*** Begin section ***

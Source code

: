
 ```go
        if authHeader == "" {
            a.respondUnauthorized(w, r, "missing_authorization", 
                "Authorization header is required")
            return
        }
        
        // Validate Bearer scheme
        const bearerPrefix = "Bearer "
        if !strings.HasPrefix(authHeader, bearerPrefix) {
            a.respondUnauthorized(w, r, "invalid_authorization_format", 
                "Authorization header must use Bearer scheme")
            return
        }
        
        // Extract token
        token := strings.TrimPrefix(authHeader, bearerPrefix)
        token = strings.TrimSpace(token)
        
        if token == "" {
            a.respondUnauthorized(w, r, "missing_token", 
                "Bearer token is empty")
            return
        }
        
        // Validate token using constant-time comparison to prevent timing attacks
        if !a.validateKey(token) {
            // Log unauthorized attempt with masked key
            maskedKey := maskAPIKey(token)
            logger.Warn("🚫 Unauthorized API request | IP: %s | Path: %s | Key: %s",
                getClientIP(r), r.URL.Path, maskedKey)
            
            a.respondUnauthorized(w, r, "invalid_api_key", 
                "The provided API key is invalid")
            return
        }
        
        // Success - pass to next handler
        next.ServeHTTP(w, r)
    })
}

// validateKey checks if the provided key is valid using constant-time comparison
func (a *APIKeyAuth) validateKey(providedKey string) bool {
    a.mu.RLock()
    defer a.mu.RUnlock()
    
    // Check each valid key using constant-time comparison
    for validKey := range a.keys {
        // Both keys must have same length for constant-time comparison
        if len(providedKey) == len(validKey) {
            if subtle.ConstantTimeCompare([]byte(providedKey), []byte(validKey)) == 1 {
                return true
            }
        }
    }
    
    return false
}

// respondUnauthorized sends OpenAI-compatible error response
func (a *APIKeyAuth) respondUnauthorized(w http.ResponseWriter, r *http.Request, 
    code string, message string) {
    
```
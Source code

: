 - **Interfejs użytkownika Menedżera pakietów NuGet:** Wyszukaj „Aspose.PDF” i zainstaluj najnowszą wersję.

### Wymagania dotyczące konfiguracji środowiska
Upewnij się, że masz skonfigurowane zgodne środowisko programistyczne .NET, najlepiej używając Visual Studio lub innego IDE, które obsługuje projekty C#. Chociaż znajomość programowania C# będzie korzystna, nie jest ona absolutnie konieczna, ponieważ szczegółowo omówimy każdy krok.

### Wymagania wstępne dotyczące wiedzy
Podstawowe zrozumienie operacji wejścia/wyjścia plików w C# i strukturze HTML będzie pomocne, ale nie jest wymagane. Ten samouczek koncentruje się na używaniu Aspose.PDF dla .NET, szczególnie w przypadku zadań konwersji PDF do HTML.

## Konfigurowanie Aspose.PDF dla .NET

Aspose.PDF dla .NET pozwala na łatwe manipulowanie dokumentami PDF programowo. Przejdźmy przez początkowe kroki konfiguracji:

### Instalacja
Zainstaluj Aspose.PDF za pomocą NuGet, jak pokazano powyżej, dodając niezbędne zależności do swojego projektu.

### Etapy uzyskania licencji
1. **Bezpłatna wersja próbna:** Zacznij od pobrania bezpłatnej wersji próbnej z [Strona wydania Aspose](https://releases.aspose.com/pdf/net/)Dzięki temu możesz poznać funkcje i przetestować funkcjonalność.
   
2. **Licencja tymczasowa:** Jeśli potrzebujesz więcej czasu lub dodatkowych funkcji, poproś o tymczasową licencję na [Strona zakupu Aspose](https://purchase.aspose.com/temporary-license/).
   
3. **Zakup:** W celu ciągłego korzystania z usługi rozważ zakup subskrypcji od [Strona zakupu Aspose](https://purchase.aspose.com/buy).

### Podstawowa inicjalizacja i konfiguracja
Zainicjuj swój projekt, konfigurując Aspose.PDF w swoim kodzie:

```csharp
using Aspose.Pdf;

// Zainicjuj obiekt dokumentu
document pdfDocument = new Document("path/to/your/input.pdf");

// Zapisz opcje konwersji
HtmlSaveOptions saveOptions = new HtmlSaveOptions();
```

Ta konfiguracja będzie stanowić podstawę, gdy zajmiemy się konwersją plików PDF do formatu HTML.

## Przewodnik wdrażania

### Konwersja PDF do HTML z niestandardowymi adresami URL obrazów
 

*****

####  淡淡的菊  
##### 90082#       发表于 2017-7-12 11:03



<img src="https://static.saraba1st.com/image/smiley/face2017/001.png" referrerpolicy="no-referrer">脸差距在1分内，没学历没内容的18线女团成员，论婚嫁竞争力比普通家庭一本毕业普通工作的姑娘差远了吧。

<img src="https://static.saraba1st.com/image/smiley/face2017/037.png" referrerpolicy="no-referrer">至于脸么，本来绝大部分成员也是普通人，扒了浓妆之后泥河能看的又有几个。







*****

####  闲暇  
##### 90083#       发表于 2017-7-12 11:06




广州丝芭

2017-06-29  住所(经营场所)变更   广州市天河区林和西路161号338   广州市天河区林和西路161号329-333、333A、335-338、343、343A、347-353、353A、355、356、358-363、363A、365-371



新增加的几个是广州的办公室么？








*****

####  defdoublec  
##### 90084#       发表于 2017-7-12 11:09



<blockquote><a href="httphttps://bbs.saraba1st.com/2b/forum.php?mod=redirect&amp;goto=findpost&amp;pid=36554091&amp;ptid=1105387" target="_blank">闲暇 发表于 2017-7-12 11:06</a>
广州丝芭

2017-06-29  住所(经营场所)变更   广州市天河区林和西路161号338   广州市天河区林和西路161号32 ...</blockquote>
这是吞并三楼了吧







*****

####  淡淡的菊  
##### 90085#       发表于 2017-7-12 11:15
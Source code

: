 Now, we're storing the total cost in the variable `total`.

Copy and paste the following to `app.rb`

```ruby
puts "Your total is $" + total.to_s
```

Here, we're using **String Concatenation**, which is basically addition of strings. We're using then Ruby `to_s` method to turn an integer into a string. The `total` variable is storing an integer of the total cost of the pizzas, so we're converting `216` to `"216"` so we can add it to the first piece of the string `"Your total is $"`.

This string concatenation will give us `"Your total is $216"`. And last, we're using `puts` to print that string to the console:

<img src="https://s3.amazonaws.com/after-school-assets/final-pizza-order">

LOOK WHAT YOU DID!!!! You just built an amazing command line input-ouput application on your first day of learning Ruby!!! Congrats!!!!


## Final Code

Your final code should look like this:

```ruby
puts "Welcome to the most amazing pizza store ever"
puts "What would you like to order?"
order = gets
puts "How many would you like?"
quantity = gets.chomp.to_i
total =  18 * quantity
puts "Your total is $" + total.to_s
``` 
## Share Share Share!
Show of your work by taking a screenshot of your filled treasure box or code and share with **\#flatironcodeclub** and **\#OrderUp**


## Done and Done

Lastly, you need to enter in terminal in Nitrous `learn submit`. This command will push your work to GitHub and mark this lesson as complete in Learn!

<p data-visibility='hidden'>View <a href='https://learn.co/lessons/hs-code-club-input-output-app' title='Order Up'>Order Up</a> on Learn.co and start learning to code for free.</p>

*** End section ***

• _Directions_
Check each line of the material for the word "Wymagania". Copy the ones that have it.

• _Answer_
### Wymagania dotyczące konfiguracji środowiska
### Wymagania wstępne dotyczące wiedzy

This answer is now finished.